Paylaş
BAYRAM tatilini fırsat bilip seyahate çıkacak olanlara, özellikle yurtdışına gideceklere bir tavsiyede bulunacağım: Mutlaka Venedik Bienali’ni gezin, özellikle Türk Pavyonu’nu görün.
İKSV’nin önderliğinde 21 destekçinin maddi katkılarıyla 20 yıllık sürekli bir yerimiz var artık Venedik Bienali’nde.
Venedik’teki bienalin açılışında İKSV Yönetim Kurulu Başkanı Bülent Eczacıbaşı şöyle demişti: “Bu yıl Türkiye Pavyonu’nda farklı formdaki çalışmalarıyla günümüzün en önemli sanatçıları arasında sayılan, yapıtları önemli sanat merkezlerinde, müzelerde sergilenen Sarkis’i ağırlıyoruz.”
Sarkis, İtalyancada nefes anlamına gelen Respiro ile zamanların başlangıcına, kendi deyişiyle ‘ilk gökkuşağına, ışığın ilk kırılma anına’ götürüyor bizi.
Sarkis eseri şöyle açıklıyor: “Türkiye Pavyonu’nda bir nefes dünyası oluşturdum. Respiro sürekli nefes alıp veren bir yerleştirme.
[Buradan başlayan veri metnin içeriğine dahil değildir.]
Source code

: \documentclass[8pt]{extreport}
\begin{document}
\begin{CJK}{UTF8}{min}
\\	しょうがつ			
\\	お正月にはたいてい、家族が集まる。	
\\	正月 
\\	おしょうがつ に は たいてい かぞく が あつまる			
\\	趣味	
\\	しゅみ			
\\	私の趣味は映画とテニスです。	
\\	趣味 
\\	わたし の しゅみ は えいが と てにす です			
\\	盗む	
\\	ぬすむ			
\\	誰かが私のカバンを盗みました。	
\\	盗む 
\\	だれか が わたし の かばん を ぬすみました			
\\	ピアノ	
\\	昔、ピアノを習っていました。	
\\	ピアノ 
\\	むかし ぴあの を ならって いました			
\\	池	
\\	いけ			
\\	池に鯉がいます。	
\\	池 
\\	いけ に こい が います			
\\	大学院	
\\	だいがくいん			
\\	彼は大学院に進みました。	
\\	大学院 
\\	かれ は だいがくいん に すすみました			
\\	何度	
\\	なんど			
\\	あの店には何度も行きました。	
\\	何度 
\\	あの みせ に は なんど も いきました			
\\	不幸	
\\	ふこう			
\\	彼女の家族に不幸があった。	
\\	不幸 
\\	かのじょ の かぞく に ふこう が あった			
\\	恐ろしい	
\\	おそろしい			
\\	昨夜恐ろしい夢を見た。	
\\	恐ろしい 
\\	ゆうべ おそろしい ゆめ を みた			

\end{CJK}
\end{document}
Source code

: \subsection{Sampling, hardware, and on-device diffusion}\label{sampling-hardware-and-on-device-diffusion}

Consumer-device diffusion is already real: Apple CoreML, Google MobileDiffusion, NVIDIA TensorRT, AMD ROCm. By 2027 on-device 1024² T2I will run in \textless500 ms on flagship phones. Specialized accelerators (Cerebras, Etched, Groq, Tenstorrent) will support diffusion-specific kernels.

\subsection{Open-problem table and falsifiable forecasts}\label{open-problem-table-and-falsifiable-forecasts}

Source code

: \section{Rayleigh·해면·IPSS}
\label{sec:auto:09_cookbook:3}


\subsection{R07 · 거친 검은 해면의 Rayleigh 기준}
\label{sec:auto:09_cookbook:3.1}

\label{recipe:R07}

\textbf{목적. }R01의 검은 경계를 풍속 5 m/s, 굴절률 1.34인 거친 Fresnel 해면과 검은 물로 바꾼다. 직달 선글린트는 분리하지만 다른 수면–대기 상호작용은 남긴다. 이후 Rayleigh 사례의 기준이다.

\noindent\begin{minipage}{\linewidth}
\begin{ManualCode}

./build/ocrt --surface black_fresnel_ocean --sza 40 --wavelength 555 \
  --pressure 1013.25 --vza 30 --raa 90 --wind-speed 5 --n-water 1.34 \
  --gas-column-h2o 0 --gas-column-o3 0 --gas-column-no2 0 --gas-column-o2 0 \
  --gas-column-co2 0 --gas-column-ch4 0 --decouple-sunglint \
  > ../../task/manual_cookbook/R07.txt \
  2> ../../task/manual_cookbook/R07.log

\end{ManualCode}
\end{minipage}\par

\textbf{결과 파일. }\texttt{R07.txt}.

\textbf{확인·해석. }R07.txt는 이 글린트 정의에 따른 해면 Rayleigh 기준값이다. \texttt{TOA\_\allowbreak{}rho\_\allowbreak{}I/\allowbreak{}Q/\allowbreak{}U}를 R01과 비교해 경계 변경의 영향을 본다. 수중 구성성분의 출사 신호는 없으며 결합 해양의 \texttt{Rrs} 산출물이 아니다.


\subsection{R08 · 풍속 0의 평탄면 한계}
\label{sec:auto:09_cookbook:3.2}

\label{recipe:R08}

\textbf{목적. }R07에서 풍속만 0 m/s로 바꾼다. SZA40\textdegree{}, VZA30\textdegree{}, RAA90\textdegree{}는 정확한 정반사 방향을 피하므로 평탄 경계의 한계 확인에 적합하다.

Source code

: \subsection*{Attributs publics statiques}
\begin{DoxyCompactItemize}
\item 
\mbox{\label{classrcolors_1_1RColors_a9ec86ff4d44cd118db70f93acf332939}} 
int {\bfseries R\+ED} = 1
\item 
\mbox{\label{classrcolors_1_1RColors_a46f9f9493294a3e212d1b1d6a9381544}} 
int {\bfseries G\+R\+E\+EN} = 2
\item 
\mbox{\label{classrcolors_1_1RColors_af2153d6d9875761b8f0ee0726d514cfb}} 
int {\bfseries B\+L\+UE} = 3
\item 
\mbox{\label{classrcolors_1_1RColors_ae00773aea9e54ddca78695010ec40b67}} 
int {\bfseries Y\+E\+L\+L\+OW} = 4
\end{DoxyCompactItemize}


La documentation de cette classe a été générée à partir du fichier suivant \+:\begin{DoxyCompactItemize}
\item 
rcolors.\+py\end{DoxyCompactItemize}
Yerleştirmedeki iki gökkuşağı devamlı nefes alıyor, aralarındaki farklı nefes ritimleri aynaya vuruyor ve aynadaki çocukların parmak izleri de kendi içinde sürekli nefesler doğuruyor.”
Türk Pavyonu’nun küratörlüğünü Defne Ayas yaptı bu yıl.
Gidecekler için Sarkis’in eserinin ayrıntılarından söz etmeli: Aynanın iki tarafında Abay, Anna, Aren, Helin, Karla, Claudia ve Linda isimli yedi çocuğun yedi renkle yaptığı parmak izleri yer alıyor. Mekânın iki ucundaki pencerelerin önünde ise sanatçının neondan oluşturduğu gökkuşakları bulunuyor.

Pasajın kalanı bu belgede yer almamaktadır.